START Data provided

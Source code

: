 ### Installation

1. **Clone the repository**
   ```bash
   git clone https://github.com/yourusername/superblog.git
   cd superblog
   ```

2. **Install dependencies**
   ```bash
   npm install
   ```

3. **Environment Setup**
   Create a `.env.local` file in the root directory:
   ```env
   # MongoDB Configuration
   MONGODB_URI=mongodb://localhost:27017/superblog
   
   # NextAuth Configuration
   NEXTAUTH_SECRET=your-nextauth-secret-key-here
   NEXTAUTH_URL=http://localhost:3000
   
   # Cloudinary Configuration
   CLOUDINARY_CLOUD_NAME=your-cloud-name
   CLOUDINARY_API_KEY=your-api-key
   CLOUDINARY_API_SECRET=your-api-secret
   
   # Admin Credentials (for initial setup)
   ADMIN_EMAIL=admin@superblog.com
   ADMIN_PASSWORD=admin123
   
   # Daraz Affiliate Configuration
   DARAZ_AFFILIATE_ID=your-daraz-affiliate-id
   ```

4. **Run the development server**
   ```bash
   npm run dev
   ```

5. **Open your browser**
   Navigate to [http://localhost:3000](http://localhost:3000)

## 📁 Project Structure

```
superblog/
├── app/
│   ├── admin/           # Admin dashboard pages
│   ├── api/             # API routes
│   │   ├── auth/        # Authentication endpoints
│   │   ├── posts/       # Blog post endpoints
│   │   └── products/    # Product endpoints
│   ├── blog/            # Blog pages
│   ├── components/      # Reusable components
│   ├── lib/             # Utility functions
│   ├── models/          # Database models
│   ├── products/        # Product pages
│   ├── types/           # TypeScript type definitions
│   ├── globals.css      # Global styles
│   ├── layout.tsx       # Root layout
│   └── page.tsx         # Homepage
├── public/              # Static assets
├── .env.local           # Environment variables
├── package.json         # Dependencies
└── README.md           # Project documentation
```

END Data provided

*What needs to be done*
Output the data in full, precisely as it appears above.

*Solution*
Source code

: ### Installation

1. **Clone the repository**
   ```bash
   git clone https://github.com/yourusername/superblog.git
   cd superblog
   ```

2. **Install dependencies**
   ```bash
   npm install
   ```

3. **Environment Setup**
   Create a `.env.local` file in the root directory:
   ```env
   # MongoDB Configuration
   MONGODB_URI=mongodb://localhost:27017/superblog
   
   # NextAuth Configuration
   NEXTAUTH_SECRET=your-nextauth-secret-key-here
   NEXTAUTH_URL=http://localhost:3000
   
   # Cloudinary Configuration
   CLOUDINARY_CLOUD_NAME=your-cloud-name
   CLOUDINARY_API_KEY=your-api-key
   CLOUDINARY_API_SECRET=your-api-secret
   
   # Admin Credentials (for initial setup)
   ADMIN_EMAIL=admin@superblog.com
   ADMIN_PASSWORD=admin123
   
   # Daraz Affiliate Configuration
   DARAZ_AFFILIATE_ID=your-daraz-affiliate-id
   ```

4. **Run the development server**
   ```bash
   npm run dev
   ```

5. **Open your browser**
   Navigate to [http://localhost:3000](http://localhost:3000)

## 📁 Project Structure

```
superblog/
├── app/
│   ├── admin/           # Admin dashboard pages
│   ├── api/             # API routes
│   │   ├── auth/        # Authentication endpoints
│   │   ├── posts/       # Blog post endpoints
│   │   └── products/    # Product endpoints
│   ├── blog/            # Blog pages
│   ├── components/      # Reusable components
│   ├── lib/             # Utility functions
│   ├── models/          # Database models
│   ├── products/        # Product pages
│   ├── types/           # TypeScript type definitions
│   ├── globals.css      # Global styles
│   ├── layout.tsx       # Root layout
│   └── page.tsx         # Homepage
├── public/              # Static assets
├── .env.local           # Environment variables
├── package.json         # Dependencies
└── README.md           # Project documentation
```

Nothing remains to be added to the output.